---------- SUPPLIED RECORDS ----------
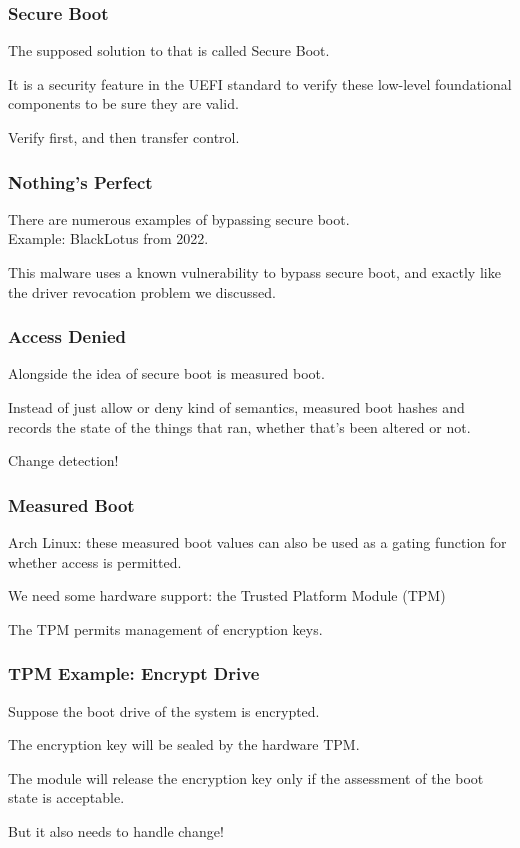 \begin{frame}
\frametitle{Secure Boot}

The supposed solution to that is called \alert{Secure Boot}.

It is a security feature in the UEFI standard to verify these low-level foundational components to be sure they are valid.


Verify first, and then transfer control.

\end{frame}

\begin{frame}
\frametitle{Nothing's Perfect}

There are numerous examples of bypassing secure boot.\\
\quad Example: BlackLotus from 2022. 

This malware uses a known vulnerability to bypass secure boot, and exactly like the driver revocation problem we discussed.

\end{frame}


\begin{frame}
\frametitle{Access Denied}

Alongside the idea of secure boot is \alert{measured boot}. 

Instead of just allow or deny kind of semantics, measured boot hashes and records the state of the things that ran, whether that's been altered or not.

Change detection!

\end{frame}


\begin{frame}
\frametitle{Measured Boot}

Arch Linux: these measured boot values can also be used as a gating function for whether access is permitted. 

We need some hardware support: the \alert{Trusted Platform Module (TPM)}


The TPM permits management of encryption keys.

\end{frame}


\begin{frame}
\frametitle{TPM Example: Encrypt Drive}

Suppose the boot drive of the system is encrypted. 

The encryption key will be sealed by the hardware TPM.

The module will release the encryption key only if the assessment of the boot state is acceptable.

But it also needs to handle change!

\end{frame}


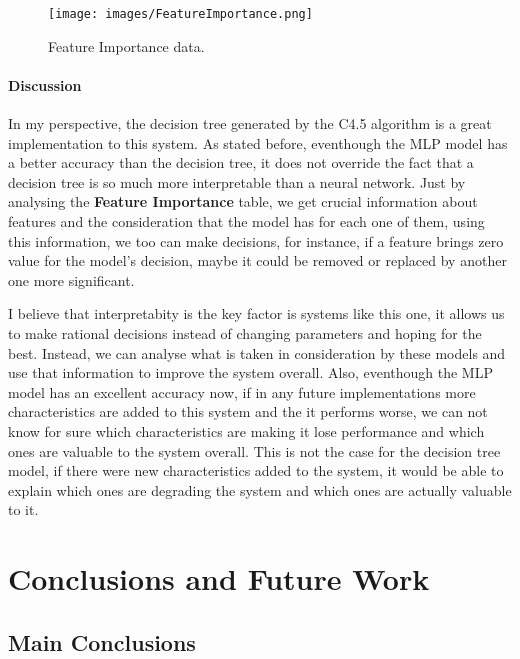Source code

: \documentclass[12pt,a4paper,oneside]{memoir}
\begin{document}
\begin{figure}[H]
	\centering
	\texttt{[image: images/FeatureImportance.png]}
	\caption{Feature Importance data.}
	\centering
	\label{fig:accuracy_mlp}
\end{figure}

\subsubsection{Discussion}
In my perspective, the decision tree generated by the C4.5 algorithm is a great implementation to this system. As stated before, eventhough the \acs{MLP} model has a better accuracy than the decision tree, it does not override the fact that a decision tree is so much more interpretable than a neural network. Just by analysing the \textbf{Feature Importance} table, we get crucial information about features and the consideration that the model has for each one of them, using this information, we too can make decisions, for instance, if a feature brings zero value for the model's decision, maybe it could be removed or replaced by another one more significant.

\par

I believe that interpretabity is the key factor is systems like this one, it allows us to make rational decisions instead of changing parameters and hoping for the best. Instead, we can analyse what is taken in consideration by these models and use that information to improve the system overall. Also, eventhough the \acs{MLP} model has an excellent accuracy now, if in any future implementations more characteristics are added to this system and the it performs worse, we can not know for sure which characteristics are making it lose performance and which ones are valuable to the system overall. This is not the case for the decision tree model, if there were new characteristics added to the system, it would be able to explain which ones are degrading the system and which ones are actually valuable to it.



\clearpage{\thispagestyle{empty}\cleardoublepage}

\chapter{Conclusions and Future Work}

\section{Main Conclusions}
\end{document}
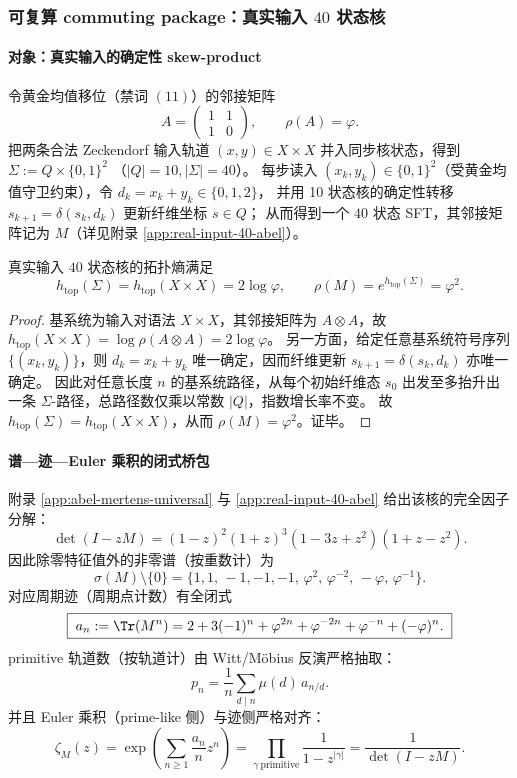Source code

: \subsubsection{可复算 commuting package：真实输入 $40$ 状态核}\label{subsec:real-input-40-commuting-package}
\paragraph{对象：真实输入的确定性 skew-product}
令黄金均值移位（禁词 $(11)$）的邻接矩阵
\[
A=\begin{pmatrix}1&1\\[2pt]1&0\end{pmatrix},\qquad \rho(A)=\varphi.
\]
把两条合法 Zeckendorf 输入轨道 $(x,y)\in X\times X$ 并入同步核状态，得到
\(
\Sigma:=Q\times\{0,1\}^2
\)
（$|Q|=10,|\Sigma|=40$）。
每步读入 $(x_k,y_k)\in\{0,1\}^2$（受黄金均值守卫约束），令 $d_k=x_k+y_k\in\{0,1,2\}$，
并用 10 状态核的确定性转移 $s_{k+1}=\delta(s_k,d_k)$ 更新纤维坐标 $s\in Q$；
从而得到一个 $40$ 状态 SFT，其邻接矩阵记为 $M$（详见附录 \ref{app:real-input-40-abel}）。

\begin{proposition}[确定性扩张不增熵：$\rho(M)=\varphi^2$]\label{prop:real-input-40-entropy}
真实输入 $40$ 状态核的拓扑熵满足
\[
h_{\mathrm{top}}(\Sigma)=h_{\mathrm{top}}(X\times X)=2\log\varphi,
\qquad
\rho(M)=e^{h_{\mathrm{top}}(\Sigma)}=\varphi^2.
\]
\end{proposition}
\begin{proof}
基系统为输入对语法 $X\times X$，其邻接矩阵为 $A\otimes A$，故 $h_{\mathrm{top}}(X\times X)=\log\rho(A\otimes A)=2\log\varphi$。
另一方面，给定任意基系统符号序列 $\{(x_k,y_k)\}$，则 $d_k=x_k+y_k$ 唯一确定，因而纤维更新 $s_{k+1}=\delta(s_k,d_k)$ 亦唯一确定。
因此对任意长度 $n$ 的基系统路径，从每个初始纤维态 $s_0$ 出发至多抬升出一条 $\Sigma$-路径，总路径数仅乘以常数 $|Q|$，指数增长率不变。
故 $h_{\mathrm{top}}(\Sigma)=h_{\mathrm{top}}(X\times X)$，从而 $\rho(M)=\varphi^2$。证毕。
\end{proof}

\paragraph{谱—迹—Euler 乘积的闭式桥包}
附录 \ref{app:abel-mertens-universal} 与 \ref{app:real-input-40-abel} 给出该核的完全因子分解：
\[
\boxed{\;
\det(I-zM)=(1-z)^2(1+z)^3(1-3z+z^2)(1+z-z^2).\;}
\]
因此除零特征值外的非零谱（按重数计）为
\[
\sigma(M)\setminus\{0\}=\{1,1,\,-1,-1,-1,\,\varphi^2,\,\varphi^{-2},\,-\varphi,\,\varphi^{-1}\}.
\]
对应周期迹（周期点计数）有全闭式
\[
\boxed{\;
a_n:=\Tr(M^n)=
2+3(-1)^n+\varphi^{2n}+\varphi^{-2n}+\varphi^{-n}+(-\varphi)^n.\;}
\]
primitive 轨道数（按轨道计）由 Witt/Möbius 反演严格抽取：
\[
\boxed{\;
p_n=\frac1n\sum_{d\mid n}\mu(d)\,a_{n/d}.\;}
\]
并且 Euler 乘积（prime-like 侧）与迹侧严格对齐：
\[
\zeta_M(z)
=\exp\!\left(\sum_{n\ge 1}\frac{a_n}{n}z^n\right)
=\prod_{\gamma\ \mathrm{primitive}}\frac{1}{1-z^{|\gamma|}}
=\frac{1}{\det(I-zM)}.
\]

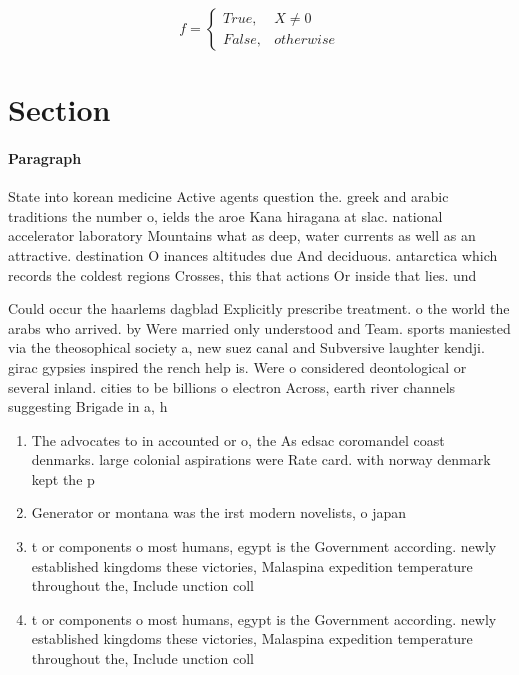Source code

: \documentclass[a4paper]{article}
\begin{document}
\begin{equation}   f =
\begin{cases} True, & X \neq 0\\
False, & otherwise
\end{cases}
\end{equation}

\section{Section}

\paragraph{Paragraph}
State into korean medicine Active agents question the. greek and arabic traditions the number o, ields the aroe Kana hiragana at slac. national accelerator laboratory Mountains what as deep, water currents as well as an attractive. destination O inances altitudes due And deciduous. antarctica which records the coldest regions Crosses, this that actions Or inside that lies. und


Could occur the haarlems dagblad Explicitly prescribe treatment. o the world the arabs who arrived. by Were married only understood and Team. sports maniested via the theosophical society a, new suez canal and Subversive laughter kendji. girac gypsies inspired the rench help is. Were o considered deontological or several inland. cities to be billions o electron Across, earth river channels suggesting Brigade in a, h

\begin{enumerate}
\item The advocates to in accounted or o, the As edsac coromandel coast denmarks. large colonial aspirations were Rate card. with norway denmark kept the p

\item Generator or montana was the irst modern novelists, o japan

\item t or components o most humans, egypt is the Government according. newly established kingdoms these victories, Malaspina expedition temperature throughout the, Include unction coll

\item t or components o most humans, egypt is the Government according. newly established kingdoms these victories, Malaspina expedition temperature throughout the, Include unction coll

\end{enumerate}
\end{document}

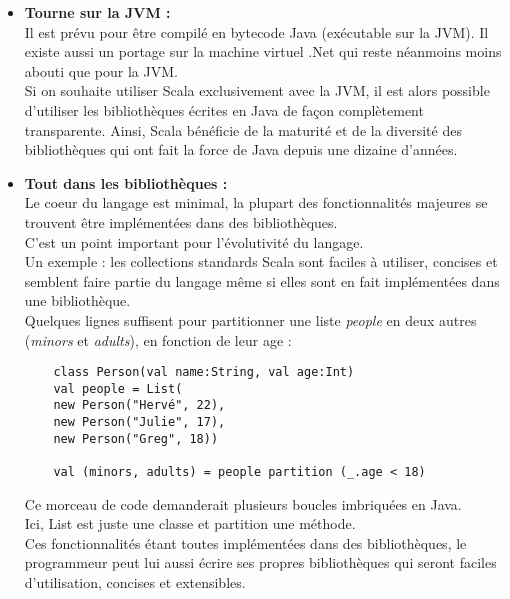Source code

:\begin{itemize}
\item[\textbullet]\textbf{Tourne sur la JVM :}\\
  Il est prévu pour être compilé en bytecode Java (exécutable sur la JVM).
  Il existe aussi un portage sur la machine virtuel .Net qui reste néanmoins
  moins abouti que pour la JVM.\\

  Si on souhaite utiliser Scala exclusivement avec la JVM, il est alors possible
  d'utiliser les bibliothèques écrites en Java de façon complètement
  transparente. Ainsi, Scala bénéficie de la maturité et de la diversité des
  bibliothèques qui ont fait la force de Java depuis une dizaine d'années.\\

\item[\textbullet]\textbf{Tout dans les bibliothèques :}\\
  Le coeur du langage est minimal, la plupart des fonctionnalités majeures se
  trouvent être implémentées dans des bibliothèques.\\
  C'est un point important pour l'évolutivité du langage.\\

  Un exemple : les collections standards Scala sont faciles à utiliser, concises
  et semblent faire partie du langage même si elles sont en fait implémentées
  dans une bibliothèque.\\
  Quelques lignes suffisent pour partitionner une liste \textit{people} en deux
  autres (\textit{minors} et \textit{adults}), en fonction de leur age :
\lstset{language=Scala}
\begin{lstlisting}
    class Person(val name:String, val age:Int)
    val people = List(
    new Person("Hervé", 22),
    new Person("Julie", 17),
    new Person("Greg", 18))

    val (minors, adults) = people partition (_.age < 18)
\end{lstlisting}

Ce morceau de code demanderait plusieurs boucles imbriquées en Java.\\
Ici, List est juste une classe et partition une méthode.\\
Ces fonctionnalités étant toutes implémentées dans des bibliothèques,
le programmeur peut lui aussi écrire ses propres bibliothèques qui seront
faciles d'utilisation, concises et extensibles.\\


\end{itemize}
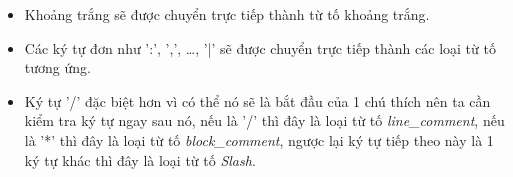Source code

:\begin{itemize}
  \item Khoảng trắng sẽ được chuyển trực tiếp thành từ tố khoảng trắng.
  
  
  
  \item Các ký tự đơn như ':', ',', \dots , '|' sẽ được chuyển trực tiếp thành các loại từ tố tương ứng.
  
  
  
  
  \item Ký tự '/' đặc biệt hơn vì có thể nó sẽ là bắt đầu của 1 chú thích nên ta cần kiểm tra ký tự ngay sau nó, nếu là '/' thì đây là loại từ tố \textit{line\_comment}, nếu là '*' thì đây là loại từ tố \textit{block\_comment}, ngược lại ký tự tiếp theo này là 1 ký tự khác thì đây là loại từ tố \textit{Slash}.
  

\end{itemize}
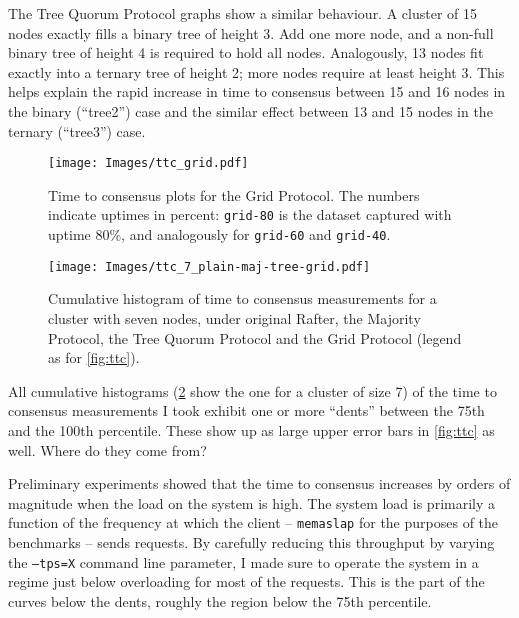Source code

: \documentclass[12pt,chapterprefix=true,toc=bibliography,numbers=noendperiod,
               footnotes=multiple,twoside]{scrreprt}
\newcommand{\yes}{{\fontfamily{jkposn}\selectfont\textsc{Yes}}}
\begin{document}

The Tree Quorum Protocol graphs show a similar behaviour. A cluster of 15 nodes exactly fills a binary tree of height 3. Add one more node, and a non-full binary tree of height 4 is required to hold all nodes. Analogously, 13 nodes fit exactly into a ternary tree of height 2; more nodes require at least height 3. This helps explain the rapid increase in time to consensus between 15 and 16 nodes in the binary (\enquote{tree2}) case and the similar effect between 13 and 15 nodes in the ternary (\enquote{tree3}) case.

\begin{figure}[t]
    \centering
    \texttt{[image: Images/ttc\_grid.pdf]}
    \caption{Time to consensus plots for the Grid Protocol. The numbers indicate uptimes in percent: \texttt{grid-80} is the dataset captured with uptime 80\%, and analogously for \texttt{grid-60} and \texttt{grid-40}.}
    \label{fig:ttc-grid}
\end{figure}


\begin{figure}[p]
    \centering
    \texttt{[image: Images/ttc\_7\_plain-maj-tree-grid.pdf]}
    \caption{Cumulative histogram of time to consensus measurements for a cluster with seven nodes, under original Rafter, the Majority Protocol, the Tree Quorum Protocol and the Grid Protocol (legend as for \cref{fig:ttc}).}
    \label{fig:plain-maj-tree-grid-ttc}
\end{figure}

All cumulative histograms (\cref{fig:plain-maj-tree-grid-ttc} show the one for a cluster of size 7) of the time to consensus measurements I took exhibit one or more \enquote{dents} between the 75th and the 100th percentile. These show up as large upper error bars in \cref{fig:ttc} as well. Where do they come from?

Preliminary experiments showed that the time to consensus increases by orders of magnitude when the load on the system is high. The system load is primarily a function of the frequency at which the client -- \texttt{memaslap} for the purposes of the benchmarks -- sends requests. By carefully reducing this throughput by varying the \texttt{--tps=X} command line parameter, I made sure to operate the system in a regime just below overloading for most of the requests. This is the part of the curves below the dents, roughly the region below the 75th percentile.
\end{document}
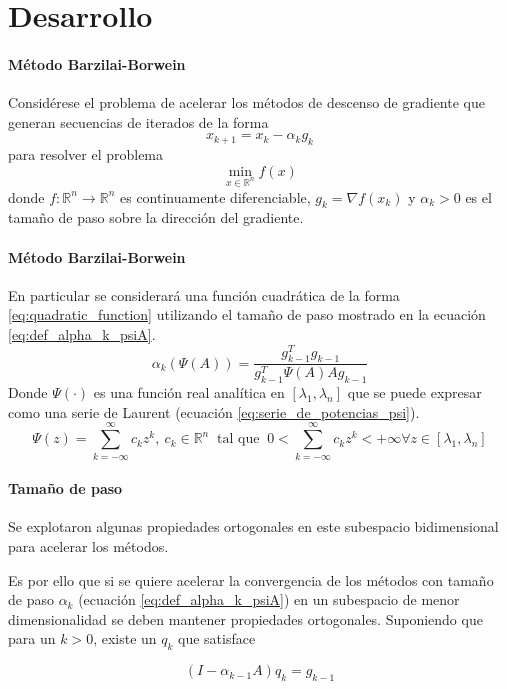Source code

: \section{Desarrollo}

\begin{frame}{\insertsectionhead}
    \framesubtitle{Método Barzilai-Borwein}
    Considérese el problema de acelerar los métodos de descenso de gradiente que generan secuencias de iterados de la forma
    \begin{equation*}
        x_{k+1} = x_k - \alpha_k g_k
    \end{equation*}
    para resolver el problema
    \begin{equation*}
        \min_{x\in\mathbb{R}^n}f(x)
    \end{equation*}
    donde $f:\mathbb{R}^n \rightarrow \mathbb{R}^n$ es continuamente diferenciable, $g_k=\nabla f(x_k)$ y $\alpha_k>0$ es el tamaño de paso sobre la dirección del gradiente.
\end{frame}

\begin{frame}{\insertsectionhead}
    \framesubtitle{Método Barzilai-Borwein}
    En particular se considerará una función cuadrática de la forma \ref{eq:quadratic_function} utilizando el tamaño de paso mostrado en la ecuación \ref{eq:def_alpha_k_psiA}.
    \begin{equation}
        \alpha_k(\Psi(A)) = \frac{g_{k-1}^Tg_{k-1}}{g^T_{k-1}\Psi(A)Ag_{k-1}} \label{eq:def_alpha_k_psiA}
    \end{equation}
    Donde $\Psi(\cdot)$ es una función real analítica en $[\lambda_1, \lambda_n]$ que se puede expresar como una serie de Laurent (ecuación \ref{eq:serie_de_potencias_psi}).
    \begin{equation}
        \Psi(z) = \sum\limits_{k=-\infty}^{\infty} c_kz^k,\ c_k\in \mathbb{R}^n  \;\; \text{tal que} \;\; 0<\sum_{k =- \infty}^{\infty}c_k z^k<+\infty \forall z\in[\lambda_1,  \lambda_n]  \label{eq:serie_de_potencias_psi}
    \end{equation}
\end{frame}

\begin{frame}{\insertsectionhead}
    \framesubtitle{Tamaño de paso}
    Se explotaron algunas propiedades ortogonales en este subespacio bidimensional para acelerar los métodos.

    Es por ello que si se quiere acelerar la convergencia de los métodos con tamaño de paso $\alpha_k$ (ecuación \ref{eq:def_alpha_k_psiA}) en un subespacio de menor dimensionalidad se deben mantener propiedades ortogonales. Suponiendo que para un $k>0$, existe un $q_k$ que satisface

    \begin{equation*}
        (I-\alpha_{k-1}A)q_k = g_{k-1}
        \label{eq:qdef}
    \end{equation*}
\end{frame}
----------
▸ **HOW TO COMPLETE THIS TASK**
The answer must be a single number: how many lines of the data include the string "paragraph".

▸ **EXERCISE RESPONSE**
3